Last updated Feb 4, 2025

Keyword Based Classifier

What Is Keyword Based Classifier

The Keyword Based Classifier is a simple classifier that searches for repeating string sequences within a given file, in order to perform document classification.

The algorithm is built around the concept of document titles and starts from the premise that document types with titles usually have a relatively low variation into how those titles look in documents.

When classifying a file into a document type, the Keyword Based Classifier:

finds the best matching string or string collection, from its learning data, that applies to a taxonomy document type. Confidence is computed based on:
how close is the match to the beginning of the document,
how many times the match has been confirmed by knowledge workers and reinforced in the learning data.
reports on the highest scoring document type, with the underlying matching configuration.

The Keyword Based Classifier can work with a single string entry (one string that is considered as one entry in the learning data the Classifier is using), or with an entry containing multiple strings (two or more strings that form a single entry). In the case of multiple strings, the Classifier applies the matching algorithm to each string individually and then computes a simple average of the confidences of the identified matches.

Example

Let's take the example below:

if an entry contains a single string, for instance, "this is my match", then the Keyword Based Classifier searches and rates this string as a potential document type match (according to which document type the string is attributed to).
if an entry contains three strings, for instance, ["this is a match", "needs more evidence for filtering", "yet another one"], then the Keyword Based Classifier searches and rates each one of the three strings, and then computes a simple average of the matching confidences for reporting.

When to Use

You should consider using this classifier if:

your files contain one and only one document type each (so no file splitting is required);
your files contain evidence related to the document type in the first three pages of the file.

Special Requirements

No special requirements to use the Keyword Based Classifier.

How to Configure at Design-Time

You can configure the Keyword Based Classifier at design-time, by simply accessing the Manage Learning wizard of the activity. The same wizard can be used for reviewing data collected during the document classification training phase, by opening the same wizard with an updated learning file path.

This wizard allows you to configure and manage the keywords used by this activity for identifying the document type. It was created to suit the need for editing a file path. If a Learning Data parameter with a variable is used instead, then you are asked if you either want to edit a specific file path or to abort this operation.

Note: Manage Keyword Based Classifier Learning wizard can be used only for editing and configuring a file path.

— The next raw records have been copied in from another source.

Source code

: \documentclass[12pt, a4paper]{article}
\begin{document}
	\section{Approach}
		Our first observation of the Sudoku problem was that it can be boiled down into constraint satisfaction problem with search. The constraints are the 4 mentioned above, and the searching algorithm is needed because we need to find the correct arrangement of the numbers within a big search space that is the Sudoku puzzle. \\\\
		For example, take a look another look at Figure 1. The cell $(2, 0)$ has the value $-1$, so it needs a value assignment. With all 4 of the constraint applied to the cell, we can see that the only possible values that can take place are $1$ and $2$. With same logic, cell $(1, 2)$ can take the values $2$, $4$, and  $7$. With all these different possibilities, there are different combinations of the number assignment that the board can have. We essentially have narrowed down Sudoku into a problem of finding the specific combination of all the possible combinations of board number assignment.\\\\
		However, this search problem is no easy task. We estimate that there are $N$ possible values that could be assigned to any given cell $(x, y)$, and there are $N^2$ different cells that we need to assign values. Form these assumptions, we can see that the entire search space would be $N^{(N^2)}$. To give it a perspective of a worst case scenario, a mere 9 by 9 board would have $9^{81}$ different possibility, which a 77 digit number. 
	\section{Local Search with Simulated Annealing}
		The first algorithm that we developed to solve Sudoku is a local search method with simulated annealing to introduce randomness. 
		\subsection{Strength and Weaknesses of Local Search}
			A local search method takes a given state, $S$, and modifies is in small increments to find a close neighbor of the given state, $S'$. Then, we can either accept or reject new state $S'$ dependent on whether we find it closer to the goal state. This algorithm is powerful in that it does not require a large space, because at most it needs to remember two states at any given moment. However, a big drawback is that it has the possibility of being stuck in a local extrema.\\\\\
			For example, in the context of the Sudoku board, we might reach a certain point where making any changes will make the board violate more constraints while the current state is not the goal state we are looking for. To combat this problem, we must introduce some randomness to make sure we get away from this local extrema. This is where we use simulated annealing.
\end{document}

Add a Keyword Based Classifier/Keyword Based Classifier Trainer activity to your workflow.
Configure your Keyword Based Classifier activity by adding the path of a .json file.
- If no path is provided and the Manage Learning option is clicked, then a popup is displayed, asking for a Learning File Path input. Once the path is provided, the wizard opens.
- A variable can be added instead of a .json file, but, because the wizard cannot apply the learning pattern to a LearningData variable, it asks for a specific file path that can be edited.
Click on the Manage Learning option.
- The Wizard window opens.
If no path is provided and the Manage Learning option is clicked, then a popup is displayed, asking for a Learning File Path. Once the path is provided, the wizard opens.

Note: Even if no .json file is available, you can add the name of a new .json file straight into the activity and the .json file is automatically created inside the specified folder.

The wizard has as many document type categories as you defined in your taxonomy. You can add single or multiple keywords for each document type. The activity learns the keywords of a specific document and later it's able to identify and classify the document in a specific type based on these rules.

All entries should be entered as strings, between "" (quotes), and you can add single or multiple values.

Clicking the Add new keyword set button adds an extra field to that category.
Clicking the button removes the field and its keywords.
Click the Save button for saving your wizard configuration. You can find all the added values in the .json file of the project.

Note: Double quotes entered as part of a keyword in the Manage Keywords wizard are always escaped according to the Visual Basic convention (double double quotes), even in a C# flavored project.